Of herons and dinosaurs

Well, Hati and Skoll has moved from the Massachusetts North Shore back to Metrowest. Cloe’ the official mascot of H&S protests and is torn between the novelty of new smells and sights blended with old and kinda well, you know, it is all so scary! Here she is hiding in a mountain of crunchy packing paper.

Figure 1 – The ambiguity of the move. (c) DE Wolf 2021.

The upshot of all of this is that I return, though I have never really left, from daily walks along Salem’s waterfront to daily walks through the Assabet River National Wildlife Refuge. My friend’s dog keeps tasting me with kisses, excitedly wondering about the 18 months of isolation, “Where have you been?”

Along the marsh, spring has indeed sprung. The pulse of spring, a demanding incessant rhythm, is always to be found in the behavior of birds. Among birds there is a curious attraction to the elegant long-legged waders, to the herons and the egrets. They speak to and of wild creatures.
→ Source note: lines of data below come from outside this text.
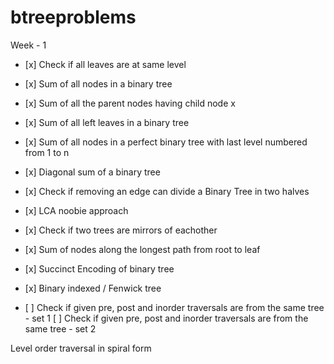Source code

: # btreeproblems <br />
Week - 1 <br />
 <ul><li>[x] Check if all leaves are at same level </li> </ul>
 <ul><li>[x] Sum of all nodes in a binary tree </li> </ul>
 <ul><li>[x] Sum of all the parent nodes having child node x </li> </ul>
 <ul><li>[x]  Sum of all left leaves in a binary tree </li> </ul>
 <ul><li>[x]  Sum of all nodes in a perfect binary tree with last level numbered from 1 to n </li> </ul>
  <ul><li>[x] Diagonal sum of a binary tree </li> </ul>
  <ul><li>[x]   Check if removing an edge can divide a Binary Tree in two halves </li> </ul>
  <ul><li>[x]  LCA noobie approach </li> </ul>
 <ul><li>[x]  Check if two trees are mirrors of eachother </li> </ul>
  <ul><li>[x] Sum of nodes along the longest path from root to leaf </li> </ul> 
  <ul><li>[x]   Succinct Encoding of binary tree </li> </ul>
 <ul><li>[x] Binary indexed / Fenwick tree  </li></ul>
 <ul><li>[ ] Check if given pre, post and inorder traversals are from the same tree - set 1 
 [ ] Check if given pre, post and inorder traversals are from the same tree - set 2 </li> </ul>
Level order traversal in spiral form <br />
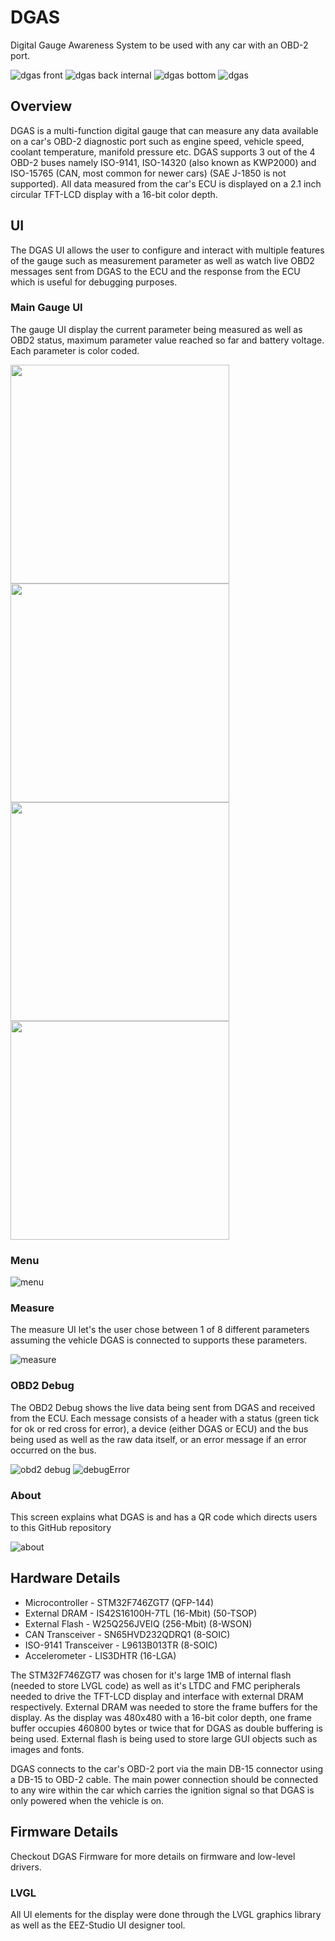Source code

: # DGAS
Digital Gauge Awareness System to be used with any car with an OBD-2 port. 

![dgas front](https://github.com/user-attachments/assets/4102765d-777d-4289-b9a9-83bf9e47d28d)
![dgas back internal](https://github.com/user-attachments/assets/09ee38b3-d3df-434a-9011-0c4df18be34a)
![dgas bottom](https://github.com/user-attachments/assets/d280e5c2-f795-45fa-a756-9daf1feb0dcf)
![dgas](https://github.com/user-attachments/assets/3c29ce40-b167-4b92-bdc7-825e18cb249c)

## Overview
DGAS is a multi-function digital gauge that can measure any data available on a car's OBD-2 diagnostic port such as engine speed, vehicle speed, coolant temperature, manifold pressure etc. DGAS supports 3 out of the 4 OBD-2 buses namely ISO-9141, ISO-14320 (also known as KWP2000) and ISO-15765 (CAN, most common for newer cars) (SAE J-1850 is not supported). All data measured from the car's ECU is displayed on a 2.1 inch circular TFT-LCD display with a 16-bit color depth.  

## UI

The DGAS UI allows the user to configure and interact with multiple features of the gauge such as measurement parameter as well as watch live OBD2 messages sent from DGAS to the ECU and the response from the ECU which is useful for debugging purposes.

### Main Gauge UI
The gauge UI display the current parameter being measured as well as OBD2 status, maximum parameter value reached so far and battery voltage. Each parameter is color coded.

  <img src="https://github.com/user-attachments/assets/84c1c996-d487-4344-8f31-6e3db4293b99" width=350>

  <img src="https://github.com/user-attachments/assets/9a40f290-b8d7-44fc-ba0f-9639eacd7970" width=350>
  <img src="https://github.com/user-attachments/assets/c2b032ee-7bcb-4c30-869d-11a77f008d2c" width=350>

  <img src="https://github.com/user-attachments/assets/ac6e1ff6-1651-4a64-93a1-6f7c5c58ebfa" width=350>

### Menu
![menu](https://github.com/user-attachments/assets/574ff377-b4c9-4d3e-a682-dd45c8ef6f99)

### Measure
The measure UI let's the user chose between 1 of 8 different parameters assuming the vehicle DGAS is connected to supports these parameters.

![measure](https://github.com/user-attachments/assets/69bf3344-7432-4310-8c5a-d72bc6c16d19)

### OBD2 Debug
The OBD2 Debug shows the live data being sent from DGAS and received from the ECU. Each message consists of a header with a status (green tick for ok or red cross for error), a device (either DGAS or ECU) and the bus being used as well as the raw data itself, or an error message if an error occurred on the bus.

![obd2 debug](https://github.com/user-attachments/assets/396a608b-9122-4c48-911e-2ac7b1759064)
![debugError](https://github.com/user-attachments/assets/fba99f13-5f58-4320-87cc-3c4c0fb265b8)


### About
This screen explains what DGAS is and has a QR code which directs users to this GitHub repository

![about](https://github.com/user-attachments/assets/83db0be0-a343-4c5a-9e98-5e121123ab50)


## Hardware Details
* Microcontroller - STM32F746ZGT7 (QFP-144)
* External DRAM - IS42S16100H-7TL (16-Mbit) (50-TSOP)
* External Flash - W25Q256JVEIQ (256-Mbit) (8-WSON)
* CAN Transceiver - SN65HVD232QDRQ1 (8-SOIC)
* ISO-9141 Transceiver - L9613B013TR (8-SOIC)
* Accelerometer - LIS3DHTR (16-LGA)

The STM32F746ZGT7 was chosen for it's large 1MB of internal flash (needed to store LVGL code) as well as it's LTDC and FMC peripherals needed to drive the TFT-LCD display and interface with external DRAM respectively. External DRAM was needed to store the frame buffers for the display. As the display was 480x480 with a 16-bit color depth, one frame buffer occupies 460800 bytes or twice that for DGAS as double buffering is being used. External flash is being used to store large GUI objects such as images and fonts.

DGAS connects to the car's OBD-2 port via the main DB-15 connector using a DB-15 to OBD-2 cable. The main power connection should be connected to any wire within the car which carries the ignition signal so that DGAS is only powered when the vehicle is on.

## Firmware Details
Checkout DGAS Firmware for more details on firmware and low-level drivers.
### LVGL
All UI elements for the display were done through the LVGL graphics library as well as the EEZ-Studio UI designer tool.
They are both throwbacks to the Jurassic days of imagined lumbering dinosaurs and the studied and choreographed beauty of a ballet dancer.
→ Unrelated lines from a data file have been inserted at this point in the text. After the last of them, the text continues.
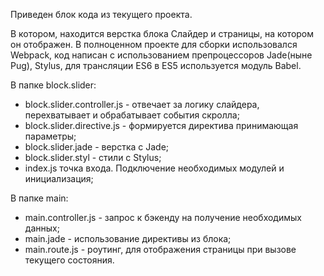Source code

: Приведен блок кода из текущего проекта.

В котором, находится верстка блока Слайдер и страницы, на котором он отображен.
В полноценном проекте для сборки использовался Webpack, код написан с использованием препроцессоров Jade(ныне Pug), Stylus, 
для трансляции ES6 в ES5 используется модуль Babel.

В папке block.slider:
- block.slider.controller.js - отвечает за логику слайдера, перехватывает и обрабатывает события скролла;
- block.slider.directive.js - формируется директива принимающая параметры;
- block.slider.jade - верстка с Jade;
- block.slider.styl - стили с Stylus;
- index.js точка входа. Подключение необходимых модулей и инициализация;

В папке main:
- main.controller.js - запрос к бэкенду на получение необходимых данных;
- main.jade - использование директивы из блока;
- main.route.js - роутинг, для отображения страницы при вызове текущего состояния.

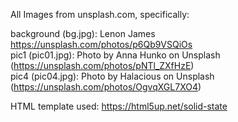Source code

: All Images from unsplash.com, specifically:

background (bg.jpg): Lenon James https://unsplash.com/photos/p6Qb9VSQiOs  
pic1 (pic01.jpg): Photo by Anna Hunko on Unsplash (https://unsplash.com/photos/pNTl_ZXfHzE)  
pic4 (pic04.jpg): Photo by Halacious on Unsplash (https://unsplash.com/photos/OgvqXGL7XO4)

HTML template used:
https://html5up.net/solid-state
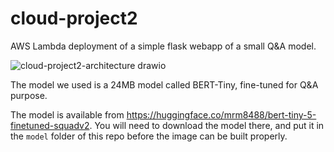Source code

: # cloud-project2

AWS Lambda deployment of a simple flask webapp of a small Q&A model.

![cloud-project2-architecture drawio](https://github.com/mcnuggets-lab/cloud-project2/assets/16054484/8504ebbd-681b-4ce9-9901-7a2cdb5e7eeb)

The model we used is a 24MB model called BERT-Tiny, fine-tuned for Q&A purpose.

The model is available from https://huggingface.co/mrm8488/bert-tiny-5-finetuned-squadv2. You will need to download the model there, and put it in the `model` folder of this repo before the image can be built properly.
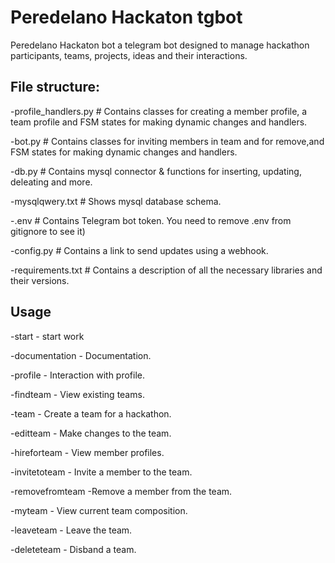 # Peredelano Hackaton tgbot
Peredelano Hackaton bot a telegram bot designed to manage hackathon participants, teams, projects, ideas and their interactions.

## File structure:
 -profile_handlers.py     # Contains classes for creating a member profile, a team profile and FSM states for making dynamic changes and handlers.
 
 -bot.py                  # Contains classes for inviting  members in team and for remove,and FSM states for making dynamic changes and handlers.
 
 -db.py                   # Contains mysql connector & functions for inserting, updating, deleating and more.

 -mysqlqwery.txt          # Shows mysql database schema.

 -.env                    # Contains Telegram bot token. You need to remove .env from gitignore to see it)
 
 -config.py               # Contains a link to send updates using a webhook.
 
 -requirements.txt        # Contains a description of all the necessary libraries and their versions.

## Usage
 -start - start work
 
 -documentation - Documentation.
 
 -profile - Interaction with profile.
 
 -findteam - View existing teams.
 
 -team - Create a team for a hackathon.
 
 -editteam - Make changes to the team.
 
 -hireforteam - View member profiles.
 
 -invitetoteam - Invite a member to the team.
 
 -removefromteam -Remove a member from the team.
 
 -myteam - View current team composition.
 
 -leaveteam - Leave the team.
 
 -deleteteam - Disband a team.
        

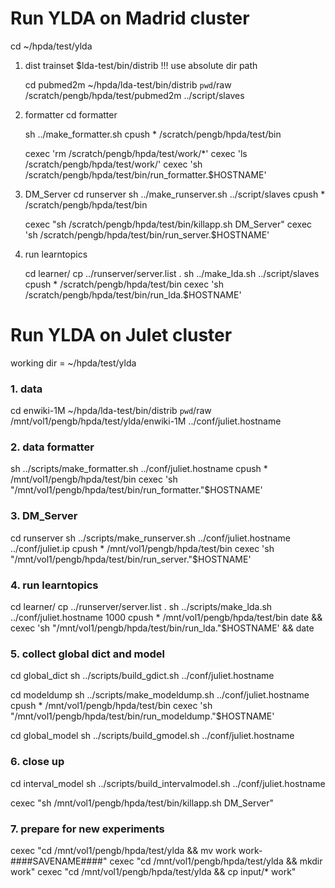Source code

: Run YLDA on Madrid cluster
===========================

cd ~/hpda/test/ylda

1. dist trainset
    $lda-test/bin/distrib <srcdir> <destdir> <slaves>
    !!! use absolute dir path
    
    cd pubmed2m
    ~/hpda/lda-test/bin/distrib `pwd`/raw /scratch/pengb/hpda/test/pubmed2m ../script/slaves
    
2. formatter
    cd formatter
    
    sh ../make_formatter.sh
    cpush * /scratch/pengb/hpda/test/bin
    
    cexec 'rm /scratch/pengb/hpda/test/work/*'
    cexec 'ls /scratch/pengb/hpda/test/work/'
    cexec 'sh /scratch/pengb/hpda/test/bin/run_formatter.$HOSTNAME'

3. DM_Server
    cd runserver
    sh ../make_runserver.sh ../script/slaves
    cpush * /scratch/pengb/hpda/test/bin
    
    cexec "sh /scratch/pengb/hpda/test/bin/killapp.sh DM_Server"
    cexec 'sh /scratch/pengb/hpda/test/bin/run_server.$HOSTNAME'
    
4. run learntopics

    cd learner/
    cp ../runserver/server.list .
    sh ../make_lda.sh ../script/slaves
    cpush * /scratch/pengb/hpda/test/bin
    cexec 'sh /scratch/pengb/hpda/test/bin/run_lda.$HOSTNAME'


Run YLDA on Julet cluster
=============================
working dir = ~/hpda/test/ylda

### 1. data

cd enwiki-1M
~/hpda/lda-test/bin/distrib `pwd`/raw /mnt/vol1/pengb/hpda/test/ylda/enwiki-1M ../conf/juliet.hostname

### 2. data formatter

sh ../scripts/make_formatter.sh ../conf/juliet.hostname
cpush * /mnt/vol1/pengb/hpda/test/bin
cexec 'sh  "/mnt/vol1/pengb/hpda/test/bin/run_formatter."$HOSTNAME'

### 3. DM_Server

cd runserver
sh ../scripts/make_runserver.sh ../conf/juliet.hostname ../conf/juliet.ip
cpush * /mnt/vol1/pengb/hpda/test/bin
cexec 'sh  "/mnt/vol1/pengb/hpda/test/bin/run_server."$HOSTNAME'

### 4. run learntopics

cd learner/
cp ../runserver/server.list .
sh ../scripts/make_lda.sh ../conf/juliet.hostname 1000
cpush * /mnt/vol1/pengb/hpda/test/bin
date && cexec 'sh  "/mnt/vol1/pengb/hpda/test/bin/run_lda."$HOSTNAME' && date

### 5. collect global dict and model
cd global_dict
sh ../scripts/build_gdict.sh ../conf/juliet.hostname

cd modeldump
sh ../scripts/make_modeldump.sh ../conf/juliet.hostname
cpush * /mnt/vol1/pengb/hpda/test/bin
cexec 'sh  "/mnt/vol1/pengb/hpda/test/bin/run_modeldump."$HOSTNAME'

cd global_model
sh ../scripts/build_gmodel.sh ../conf/juliet.hostname

### 6. close up
cd interval_model
sh ../scripts/build_intervalmodel.sh ../conf/juliet.hostname

cexec "sh /mnt/vol1/pengb/hpda/test/bin/killapp.sh DM_Server"

### 7. prepare for new experiments
cexec "cd /mnt/vol1/pengb/hpda/test/ylda && mv work work-####SAVENAME####"
cexec "cd /mnt/vol1/pengb/hpda/test/ylda && mkdir work"
cexec "cd /mnt/vol1/pengb/hpda/test/ylda && cp input/* work"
This year I was delighted to find that the great blue heron  of Figure 2 has set up her nest on a plot of the marsh with greater accessibility and closeness to your intrepid photographer. I happily and greedily snapped photographs of her brooding her eggs with my big lens and am really looking forward to soon seeing little fuzzy heads popping out over the rim of the nest. Hopefully, a photo to come.

Figure 2 – Great blue heron brooding her eggs on the marsh. May 2021. (c) DE Wolf 2021.

I am left to wonder at this strange yet beautiful creature, who seems in a moment to have escaped time. She has borne witness to the ages and, perhaps, if we listen closely and receptively enough she has a story and advice for us.

“Are we not witnessing a strange tableau of survival whenever a bird alights on the head of a crocodile, bringing together the evolutionary offspring of Triassic and Jurassic?”
― Annalee Newitz, Scatter, Adapt, and Remember: How Humans Will Survive a Mass Extinction

Figure 2 – Canon T2i with EF 100-400 mm f/4.5-5.6L LS USM lens at 285 mm, ISO 800, AF Aperture Priority 1/640th sec at f/7.1 with +2 exposure compensation.